Mais son rêve ne se réalisera jamais, puisqu’il est mort. Héritée de sa consommation chronique d’alcool, la cirrhose de foie qui le rongeait a eu raison de lui début février 2021. « Son ventre était ballonné. A l’hôpital ils ont sorti de l’eau de son foie et lui ont interdit de boire.  Il n’a pas écouté le médecin. Il fumait aussi. Un jour il a mélangé 7 sachets de whisky à du sodabi avant de boire », explique son patron.  Du 1er au 4 janvier 2021 Simon, déjà mal en point, célèbre la nouvelle année en buvant « non-stop ».  Il meurt un mois plus tard, réduisant à néant les espoirs placés en lui par sa famille.

Léonce et Jacques eux, ne ratent aucune occasion pour « cogner les verres ». Cette matinée du 4 septembre 2021 à Winkè, déjà à 11 heures, les deux compères sont bien éméchés. Malgré une démarche hésitante du fait de l’ébriété, le duo est partant pour une double tournée de sodabi, leur breuvage de prédilection. Servi en premier, Léonce descend d’un trait son verre, grimaçant au passage du liquide dans son œsophage. « Si je ne trouve rien à faire à mon réveil, voilà mon travail », lance-t-il, gouailleur, montrant son verre. 

De son côté Jacques avale le contenu de son verre en deux lampées, lentement, comme pour faire durer le moment. Titulaire d’une licence en anglais, enseignant dans une autre vie, il dit avoir basculé dans l’alcool il y a quelques années, après une déception amoureuse.

« J’ai entretenu une fille de la 5e à l’université. On a fait onze ans ensemble mais elle m’a abandonné pour un laborantin », raconte-t-il. Devenu « un errant » selon ses dires, il s’est réfugié dans l’alcool après une tentative de suicide. Tous les jours et autant de fois qu’il le peut, il espère noyer son chagrin d’amour dans l’alcool. Sur lui, les ravages de ce produit sont déjà visibles : joues bouffies et tombantes, regard hagard, haleine éthylique.

Sodabi chimique

Simon, Jacques et Léonce sont loin d’être des cas isolés au Bénin où l’alcoolisme prend de l’ampleur. L’Atacora, département du nord-ouest du Bénin, est touché de plein fouet par l’alcoolisme qui y atteint des proportions inquiétantes. Il y en a pour tous les goûts, pour toutes les bourses et sous toutes les formes. Parmi ces produits, le sodabi tient le haut du pavé.

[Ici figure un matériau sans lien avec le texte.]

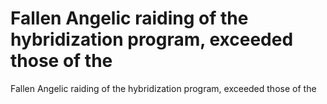 # Fallen Angelic raiding of the hybridization program, exceeded those of the

Fallen Angelic raiding of the hybridization program, exceeded those of the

« Rien n’est transporté du pays du palmier vers l’Atacora. Le produit nocif est fabriqué sur place depuis un certain nombre d’années. (…)», dénonce Joël Sèna, le directeur départemental des affaires sociales et de la microfinance, Atacora (DDASM-Atacora). Joël Sèna se dit inquiet face à la « consommation à grande échelle » d’un produit pourtant nocif pour la santé.

« L'alcool frelaté est l'alcool d'une production de sources douteuses qui ne provient ni de vin de palme des régions du sud communément appelé " Sodabi " ni de la transformation de la boisson locale Tchakpalo ou Tchoukoutou des 2KP ou de Natitingou », renchérit Ouindéyama Taté, maire de la commune de Natitingou. 

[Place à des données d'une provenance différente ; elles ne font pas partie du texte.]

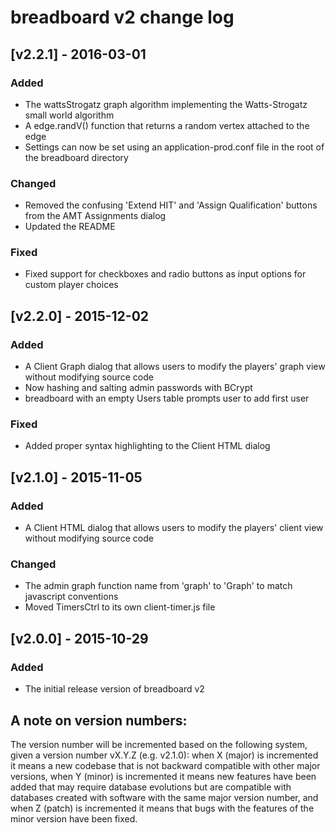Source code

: # breadboard v2 change log

## [v2.2.1] - 2016-03-01
### Added
- The wattsStrogatz graph algorithm implementing the Watts-Strogatz small world algorithm
- A edge.randV() function that returns a random vertex attached to the edge
- Settings can now be set using an application-prod.conf file in the root of the breadboard directory
### Changed
- Removed the confusing 'Extend HIT' and 'Assign Qualification' buttons from the AMT Assignments dialog
- Updated the README
### Fixed 
- Fixed support for checkboxes and radio buttons as input options for custom player choices

## [v2.2.0] - 2015-12-02
### Added 
- A Client Graph dialog that allows users to modify the players' graph view without modifying source code
- Now hashing and salting admin passwords with BCrypt
- breadboard with an empty Users table prompts user to add first user 
### Fixed 
- Added proper syntax highlighting to the Client HTML dialog

## [v2.1.0] - 2015-11-05
### Added 
- A Client HTML dialog that allows users to modify the players' client view without modifying source code
### Changed
- The admin graph function name from 'graph' to 'Graph' to match javascript conventions
- Moved TimersCtrl to its own client-timer.js file
 
## [v2.0.0] - 2015-10-29
### Added
- The initial release version of breadboard v2

## A note on version numbers:
The version number will be incremented based on the following system, given a version number vX.Y.Z (e.g. v2.1.0): when
X (major) is incremented it means a new codebase that is not backward compatible with other major versions, when Y 
(minor) is incremented it means new features have been added that may require database evolutions but are compatible 
with databases created with software with the same major version number, and when Z (patch) is incremented it means
 that bugs with the features of the minor version have been fixed.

Avec un litre d’alcool à 90° dont le prix en pharmacie tourne autour de 4000 à 5000 francs Cfa, on peut obtenir des dizaines de litres d’alcool consommables, explique un membre d’une famille de producteurs ayant requis l’anonymat.

« Dans une bouteille d’un litre, on met plus de ¾ de litres d’eau. On y ajoute une petite quantité d’alcool à 90° et on secoue le mélange correctement, pendant plusieurs minutes », explique-t-il. Du vrai sodabi est ajouté au mélange eau-alcool pour « créer la sensation » de l’eau vie du vin de palme. « Ça se fait souvent dans des bouteilles de couleur sombre » informe-t-il. « Ça ne doit pas rester longtemps, sinon l’effet de l’alcool s’estompe. Chez nous, on prépare de petites quantités, 5 à 6 litres qu’on renouvelle au besoin », ajoute-t-il.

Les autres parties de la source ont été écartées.